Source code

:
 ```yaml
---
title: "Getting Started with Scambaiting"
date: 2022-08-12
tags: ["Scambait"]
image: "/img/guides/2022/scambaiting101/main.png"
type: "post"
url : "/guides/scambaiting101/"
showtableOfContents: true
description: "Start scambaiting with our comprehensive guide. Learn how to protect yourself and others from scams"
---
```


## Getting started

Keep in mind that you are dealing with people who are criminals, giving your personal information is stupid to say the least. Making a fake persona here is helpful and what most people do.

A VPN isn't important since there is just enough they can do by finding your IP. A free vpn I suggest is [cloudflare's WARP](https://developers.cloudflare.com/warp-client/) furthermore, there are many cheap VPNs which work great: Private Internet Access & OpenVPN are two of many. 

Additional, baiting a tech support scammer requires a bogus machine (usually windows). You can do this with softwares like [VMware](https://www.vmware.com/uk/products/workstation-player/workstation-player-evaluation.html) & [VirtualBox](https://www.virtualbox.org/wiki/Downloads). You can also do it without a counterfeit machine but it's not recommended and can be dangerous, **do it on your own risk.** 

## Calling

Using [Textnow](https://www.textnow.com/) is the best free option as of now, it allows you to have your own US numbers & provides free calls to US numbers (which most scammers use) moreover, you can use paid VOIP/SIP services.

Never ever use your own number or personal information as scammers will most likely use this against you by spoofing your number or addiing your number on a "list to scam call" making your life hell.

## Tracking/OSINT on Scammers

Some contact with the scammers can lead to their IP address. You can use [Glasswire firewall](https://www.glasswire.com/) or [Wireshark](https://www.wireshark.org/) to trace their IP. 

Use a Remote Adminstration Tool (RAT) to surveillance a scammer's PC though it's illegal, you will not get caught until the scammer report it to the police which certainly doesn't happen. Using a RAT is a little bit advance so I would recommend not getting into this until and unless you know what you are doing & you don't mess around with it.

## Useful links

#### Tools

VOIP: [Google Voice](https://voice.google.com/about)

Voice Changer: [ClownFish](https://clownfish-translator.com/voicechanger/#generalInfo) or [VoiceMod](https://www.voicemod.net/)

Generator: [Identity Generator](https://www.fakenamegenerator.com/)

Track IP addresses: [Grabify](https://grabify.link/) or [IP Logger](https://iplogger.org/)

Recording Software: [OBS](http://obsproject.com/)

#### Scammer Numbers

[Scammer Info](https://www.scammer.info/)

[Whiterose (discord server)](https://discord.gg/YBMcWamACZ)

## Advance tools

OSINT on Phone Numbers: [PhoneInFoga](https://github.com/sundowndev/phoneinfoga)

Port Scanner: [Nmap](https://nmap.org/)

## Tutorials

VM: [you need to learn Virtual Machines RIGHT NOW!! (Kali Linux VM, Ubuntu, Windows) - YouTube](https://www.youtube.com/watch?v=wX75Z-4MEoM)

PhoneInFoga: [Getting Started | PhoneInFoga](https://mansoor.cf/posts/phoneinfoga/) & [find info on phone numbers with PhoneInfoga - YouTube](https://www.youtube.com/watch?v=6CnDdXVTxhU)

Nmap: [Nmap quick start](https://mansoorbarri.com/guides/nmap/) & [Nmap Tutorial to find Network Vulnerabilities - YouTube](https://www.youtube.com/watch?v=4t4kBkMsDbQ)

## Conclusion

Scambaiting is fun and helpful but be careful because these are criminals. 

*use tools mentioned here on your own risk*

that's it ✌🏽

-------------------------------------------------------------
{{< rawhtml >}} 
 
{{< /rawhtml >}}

+ + + + + + +

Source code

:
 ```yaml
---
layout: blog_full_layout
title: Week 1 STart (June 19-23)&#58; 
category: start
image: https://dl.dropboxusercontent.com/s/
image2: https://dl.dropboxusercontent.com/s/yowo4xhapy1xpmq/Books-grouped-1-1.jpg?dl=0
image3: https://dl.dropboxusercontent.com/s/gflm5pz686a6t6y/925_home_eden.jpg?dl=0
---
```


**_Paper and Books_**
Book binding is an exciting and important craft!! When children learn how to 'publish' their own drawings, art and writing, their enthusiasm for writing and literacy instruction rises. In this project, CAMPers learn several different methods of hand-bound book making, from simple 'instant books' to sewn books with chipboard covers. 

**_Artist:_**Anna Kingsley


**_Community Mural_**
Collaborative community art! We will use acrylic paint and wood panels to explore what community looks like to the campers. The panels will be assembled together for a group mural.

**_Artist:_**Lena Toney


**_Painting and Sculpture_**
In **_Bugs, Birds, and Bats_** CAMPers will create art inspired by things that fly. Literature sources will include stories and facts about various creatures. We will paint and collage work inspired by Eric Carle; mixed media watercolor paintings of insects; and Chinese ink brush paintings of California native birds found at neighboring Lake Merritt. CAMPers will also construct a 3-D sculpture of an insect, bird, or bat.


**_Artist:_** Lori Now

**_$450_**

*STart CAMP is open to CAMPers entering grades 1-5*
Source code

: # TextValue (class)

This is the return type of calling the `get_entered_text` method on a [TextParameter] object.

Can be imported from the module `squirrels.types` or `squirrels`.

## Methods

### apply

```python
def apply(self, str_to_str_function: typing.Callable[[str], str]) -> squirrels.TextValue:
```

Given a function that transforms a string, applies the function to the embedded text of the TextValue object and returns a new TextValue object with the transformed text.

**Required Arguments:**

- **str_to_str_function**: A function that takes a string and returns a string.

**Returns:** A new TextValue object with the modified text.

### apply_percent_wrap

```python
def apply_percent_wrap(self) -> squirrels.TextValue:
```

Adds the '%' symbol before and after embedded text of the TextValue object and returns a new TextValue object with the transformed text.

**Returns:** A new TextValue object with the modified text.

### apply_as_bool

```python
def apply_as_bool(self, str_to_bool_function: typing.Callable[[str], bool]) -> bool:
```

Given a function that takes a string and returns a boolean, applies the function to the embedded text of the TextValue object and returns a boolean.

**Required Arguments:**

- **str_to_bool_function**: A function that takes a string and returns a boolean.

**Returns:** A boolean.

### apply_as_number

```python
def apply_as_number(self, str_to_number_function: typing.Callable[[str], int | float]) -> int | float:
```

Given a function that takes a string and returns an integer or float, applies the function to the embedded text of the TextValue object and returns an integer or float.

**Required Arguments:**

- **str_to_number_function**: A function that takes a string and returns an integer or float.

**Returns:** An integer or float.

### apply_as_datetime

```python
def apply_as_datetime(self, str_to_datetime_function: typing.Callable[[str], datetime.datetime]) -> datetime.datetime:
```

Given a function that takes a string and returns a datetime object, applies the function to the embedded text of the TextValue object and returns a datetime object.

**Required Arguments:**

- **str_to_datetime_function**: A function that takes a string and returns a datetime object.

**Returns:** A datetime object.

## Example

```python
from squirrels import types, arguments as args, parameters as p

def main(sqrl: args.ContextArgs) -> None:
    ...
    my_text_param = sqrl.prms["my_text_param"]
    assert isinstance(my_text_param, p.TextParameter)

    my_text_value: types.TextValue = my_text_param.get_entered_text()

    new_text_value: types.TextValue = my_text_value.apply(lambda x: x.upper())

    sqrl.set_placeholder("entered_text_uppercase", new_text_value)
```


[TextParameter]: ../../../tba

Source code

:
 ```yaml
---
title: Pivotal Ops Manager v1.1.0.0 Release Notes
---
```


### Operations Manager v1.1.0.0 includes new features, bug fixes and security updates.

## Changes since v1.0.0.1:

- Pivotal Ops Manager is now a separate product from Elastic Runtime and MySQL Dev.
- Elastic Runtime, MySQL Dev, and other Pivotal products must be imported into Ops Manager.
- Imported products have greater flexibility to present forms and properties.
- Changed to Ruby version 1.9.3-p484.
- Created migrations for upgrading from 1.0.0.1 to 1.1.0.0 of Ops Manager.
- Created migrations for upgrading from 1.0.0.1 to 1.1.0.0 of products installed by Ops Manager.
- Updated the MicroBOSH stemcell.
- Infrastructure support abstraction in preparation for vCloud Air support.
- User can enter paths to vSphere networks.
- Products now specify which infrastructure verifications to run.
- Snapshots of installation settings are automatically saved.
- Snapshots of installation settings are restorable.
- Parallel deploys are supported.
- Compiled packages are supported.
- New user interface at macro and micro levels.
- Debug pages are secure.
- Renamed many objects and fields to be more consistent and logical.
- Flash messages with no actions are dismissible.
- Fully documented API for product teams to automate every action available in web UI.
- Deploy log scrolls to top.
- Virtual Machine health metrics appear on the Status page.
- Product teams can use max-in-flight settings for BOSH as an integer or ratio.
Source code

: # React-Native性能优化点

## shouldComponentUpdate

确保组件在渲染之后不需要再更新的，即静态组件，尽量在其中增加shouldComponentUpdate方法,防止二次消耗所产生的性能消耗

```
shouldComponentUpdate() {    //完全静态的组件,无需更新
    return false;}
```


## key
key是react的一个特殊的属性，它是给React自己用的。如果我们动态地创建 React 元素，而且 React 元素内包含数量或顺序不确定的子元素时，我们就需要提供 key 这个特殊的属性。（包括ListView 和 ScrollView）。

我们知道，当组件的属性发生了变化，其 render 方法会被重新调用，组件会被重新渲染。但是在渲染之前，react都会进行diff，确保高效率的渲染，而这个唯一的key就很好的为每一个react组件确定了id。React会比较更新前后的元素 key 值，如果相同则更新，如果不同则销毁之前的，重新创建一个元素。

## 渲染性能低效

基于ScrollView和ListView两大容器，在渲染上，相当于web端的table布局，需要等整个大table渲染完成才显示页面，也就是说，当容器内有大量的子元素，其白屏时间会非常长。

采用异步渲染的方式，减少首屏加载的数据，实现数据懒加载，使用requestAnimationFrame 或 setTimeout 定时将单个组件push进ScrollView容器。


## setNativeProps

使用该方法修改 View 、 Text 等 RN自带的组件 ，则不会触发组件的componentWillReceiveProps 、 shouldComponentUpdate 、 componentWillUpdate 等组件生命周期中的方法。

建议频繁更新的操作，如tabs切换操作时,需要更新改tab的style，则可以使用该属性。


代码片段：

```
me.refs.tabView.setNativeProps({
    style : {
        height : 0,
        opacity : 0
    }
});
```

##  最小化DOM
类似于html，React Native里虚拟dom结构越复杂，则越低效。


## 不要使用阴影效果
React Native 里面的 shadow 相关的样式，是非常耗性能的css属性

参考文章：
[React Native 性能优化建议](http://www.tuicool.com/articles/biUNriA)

+ + + + + + +

WHAT YOU NEED TO DO: In the preceding records, how many lines include the word "args"? Reply with the number only.

WRITTEN SOLUTION: 2